O. OSKAR MACIACZYK OFM

Wrocław

Właściwa religijność

Ponad pół roku temu został opublikowany dokument Komisji Nauki Wiary KEP o właściwym rozumieniu chrześcijańskiej religijności. Jest on bardzo potrzebny. Każdy, kto choć trochę zastanawia się nad tym, w jaki sposób powinna przejawiać się zdrowa religijność, i obserwuje trendy form pobożności, na pewno się z niego ucieszył. Uważam, że powinien on stać się obowiązkową lekturą we wszystkich grupach i wspólnotach kościelnych, a już z pewnością duszpasterzy i leaderów tychże wspólnot.

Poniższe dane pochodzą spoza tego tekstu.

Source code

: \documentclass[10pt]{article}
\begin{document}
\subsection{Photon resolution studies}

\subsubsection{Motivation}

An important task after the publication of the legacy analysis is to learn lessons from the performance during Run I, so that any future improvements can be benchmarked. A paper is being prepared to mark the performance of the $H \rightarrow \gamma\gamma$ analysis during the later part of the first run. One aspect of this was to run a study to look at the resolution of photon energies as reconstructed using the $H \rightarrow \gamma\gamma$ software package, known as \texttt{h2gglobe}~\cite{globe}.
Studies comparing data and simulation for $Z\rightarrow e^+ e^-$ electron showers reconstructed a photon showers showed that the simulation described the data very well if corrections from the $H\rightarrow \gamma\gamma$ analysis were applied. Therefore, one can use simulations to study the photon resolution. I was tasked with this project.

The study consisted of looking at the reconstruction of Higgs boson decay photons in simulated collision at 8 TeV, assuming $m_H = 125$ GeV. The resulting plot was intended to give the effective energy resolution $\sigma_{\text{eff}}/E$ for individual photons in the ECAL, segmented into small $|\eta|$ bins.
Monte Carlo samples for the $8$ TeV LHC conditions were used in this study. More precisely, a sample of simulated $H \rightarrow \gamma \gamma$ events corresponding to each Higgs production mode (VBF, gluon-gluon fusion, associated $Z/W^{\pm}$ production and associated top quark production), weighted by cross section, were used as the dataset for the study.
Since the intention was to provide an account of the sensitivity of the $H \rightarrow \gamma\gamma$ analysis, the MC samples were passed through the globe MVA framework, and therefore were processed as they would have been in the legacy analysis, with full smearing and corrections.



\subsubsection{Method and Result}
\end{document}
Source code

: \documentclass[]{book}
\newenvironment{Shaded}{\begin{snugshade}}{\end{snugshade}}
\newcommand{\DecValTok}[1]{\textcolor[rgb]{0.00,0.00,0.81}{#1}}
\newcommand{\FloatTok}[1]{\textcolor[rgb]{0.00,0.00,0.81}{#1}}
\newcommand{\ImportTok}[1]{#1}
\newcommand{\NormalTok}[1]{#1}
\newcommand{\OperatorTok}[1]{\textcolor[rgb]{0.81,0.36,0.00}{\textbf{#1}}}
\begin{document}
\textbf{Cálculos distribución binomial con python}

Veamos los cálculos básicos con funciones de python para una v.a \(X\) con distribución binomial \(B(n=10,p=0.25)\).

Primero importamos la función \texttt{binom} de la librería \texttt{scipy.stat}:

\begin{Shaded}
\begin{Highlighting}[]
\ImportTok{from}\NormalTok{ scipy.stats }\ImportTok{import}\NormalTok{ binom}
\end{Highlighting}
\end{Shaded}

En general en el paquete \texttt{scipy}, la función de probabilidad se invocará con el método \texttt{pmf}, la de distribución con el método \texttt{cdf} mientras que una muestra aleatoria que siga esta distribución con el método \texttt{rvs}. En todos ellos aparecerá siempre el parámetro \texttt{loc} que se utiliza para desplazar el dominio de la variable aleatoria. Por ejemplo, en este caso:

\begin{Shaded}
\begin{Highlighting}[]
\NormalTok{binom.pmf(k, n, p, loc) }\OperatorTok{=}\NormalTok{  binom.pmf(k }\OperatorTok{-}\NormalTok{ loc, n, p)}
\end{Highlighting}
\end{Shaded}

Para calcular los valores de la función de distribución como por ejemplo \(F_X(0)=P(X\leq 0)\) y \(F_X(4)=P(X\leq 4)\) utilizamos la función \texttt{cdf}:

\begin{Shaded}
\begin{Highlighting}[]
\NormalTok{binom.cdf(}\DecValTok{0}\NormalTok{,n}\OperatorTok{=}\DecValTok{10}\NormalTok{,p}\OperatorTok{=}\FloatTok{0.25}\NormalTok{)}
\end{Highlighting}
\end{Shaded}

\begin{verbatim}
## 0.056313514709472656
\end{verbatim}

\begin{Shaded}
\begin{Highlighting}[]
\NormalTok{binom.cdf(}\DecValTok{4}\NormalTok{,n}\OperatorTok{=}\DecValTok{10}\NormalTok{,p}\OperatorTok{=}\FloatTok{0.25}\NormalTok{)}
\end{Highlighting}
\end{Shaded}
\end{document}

Autorzy dokumentu stawiają sprawę jasno – wśród polskich katolików dostrzegane są wypaczenia religijności i stanowią poważne wyzwanie. W pierwszej części tekstu przypominają nam fundamentalne zasady prawdziwej religijności chrześcijańskiej, w drugiej – wskazują na błędne jej rozumienie, wymieniając najczęściej spotykane deformacje życia religijnego.

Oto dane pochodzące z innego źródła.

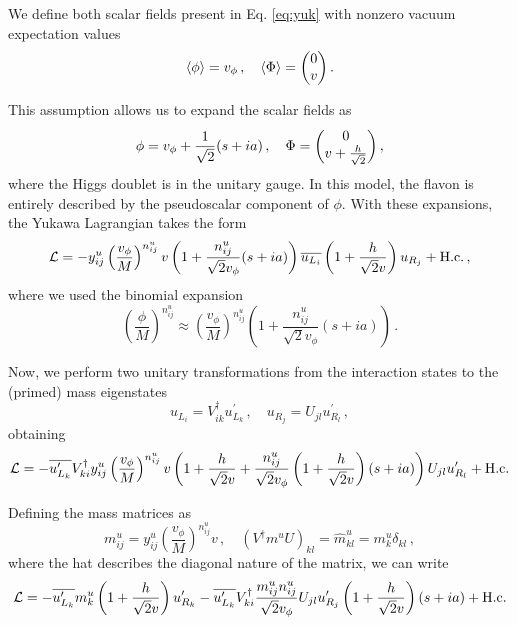 \documentclass[prd,amsfonts,onecolumn,superscriptaddress,aps,nofootinbib,11pt]{revtex4-1}
\begin{document}
We define both scalar fields present in Eq. \ref{eq:yuk} with nonzero vacuum expectation values
\begin{equation}
	\expval{\phi} = v_\phi \,, \quad \expval{\Phi} = \mqty(0 \\ v) \,.
\end{equation}

This assumption allows us to expand the scalar fields as
\begin{equation}
	\phi = v_\phi + \frac{1}{\sqrt{2}}(s + ia) \,, \quad \Phi = \mqty(0 \\ v + \frac{h}{\sqrt{2}}) \,,
\end{equation}
where the Higgs doublet is in the unitary gauge. In this model, the flavon is entirely described by the pseudoscalar component of $\phi$. With these expansions, the Yukawa Lagrangian takes the form
\begin{equation}
	\mathcal{L} = -y_{ij}^u \left( \frac{v_\phi}{M} \right)^{n_{ij}^u}  v \left( 1 + \frac{n_{ij}^u}{\sqrt{2} v_\phi} (s + ia) \right) \overline{u_{L_i}} \left( 1 + \frac{h}{\sqrt{2}v} \right) u_{R_j} + \rm{H.c.} \,,
\end{equation}
where we used the binomial expansion
\begin{equation}
    \left( \frac{\phi}{M} \right)^{n_{ij}^u} \approx \left( \frac{v_{\phi}}{M} \right)^{n_{ij}^u} \left( 1 + \frac{n_{ij}^u}{\sqrt{2} v_{\phi}} (s + ia) \right) \,.
\end{equation}

Now, we perform two unitary transformations from the interaction states to the (primed) mass eigenstates
\begin{equation}
    u_{L_i} =  V^\dagger_{ik} u^{\prime}_{L_k} \,, \quad u_{R_j} = U_{jl} u_{R_l}^{\prime} \,,
\end{equation}
obtaining
\begin{equation}
    \mathcal{L} = - \overline{u_{L_k}^{\prime}} V^\dagger_{ki} y_{ij}^u \left( \frac{v_\phi}{M} \right)^{n_{ij}^u} v \left( 1 + \frac{h}{\sqrt{2}v} + \frac{n_{ij}^u}{\sqrt{2} v_\phi} \left( 1 + \frac{h}{\sqrt{2}v} \right)  (s + ia) \right) U_{jl} u^{\prime}_{R_l} + \rm{H.c.}
\end{equation}

Defining the mass matrices as
\begin{equation}
    m_{ij}^u = y_{ij}^u \left( \frac{v_\phi}{M} \right)^{n_{ij}^u} v \,, \quad \left( V^\dagger m^u U \right)_{kl} = \hat{m}_{kl}^u = m_k^u \delta_{kl} \,,
\end{equation}
where the hat describes the diagonal nature of the matrix, we can write
\begin{equation}
    \mathcal{L} = -\overline{u_{L_k}^\prime} m_k^u \left( 1 + \frac{h}{\sqrt{2}v} \right) u_{R_k}^{\prime} - \overline{u_{L_k}^\prime} V^\dagger_{ki} \frac{m_{ij}^u n_{ij}^u }{\sqrt{2} v_\phi} U_{jl} u_{R_j}^{\prime} \left(1 + \frac{h}{\sqrt{2}v} \right)(s+ia) + \rm{H.c.}
\end{equation}
\end{document}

Skrzywienie religijności dokonuje się w dwóch niebezpiecznych kierunkach. Po pierwsze, przeciwstawiane są sobie wiara i religia, a po drugie, wypaczana jest gorliwość religijna. Pierwsze niebezpieczeństwo prowadzi do zanegowania religijnego wymiaru chrześcijaństwa. Dokonuje się to chociażby przez promocję prywatyzacji wiary czy też tworzenie zastępników religijnego, sakramentalnego i liturgicznego życia poprzez horyzontalne praktyki – czyny charytatywne i tym podobne. Kościół zaczyna być rozumiany wtedy jedynie jako instytucja skupiona tylko na doczesności. Jezus nie może być postrzegany wyłącznie jako nauczyciel pięknych, humanistycznych wartości. On jest Kimś więcej, a zatem i Kościół, i religijność są czymś więcej.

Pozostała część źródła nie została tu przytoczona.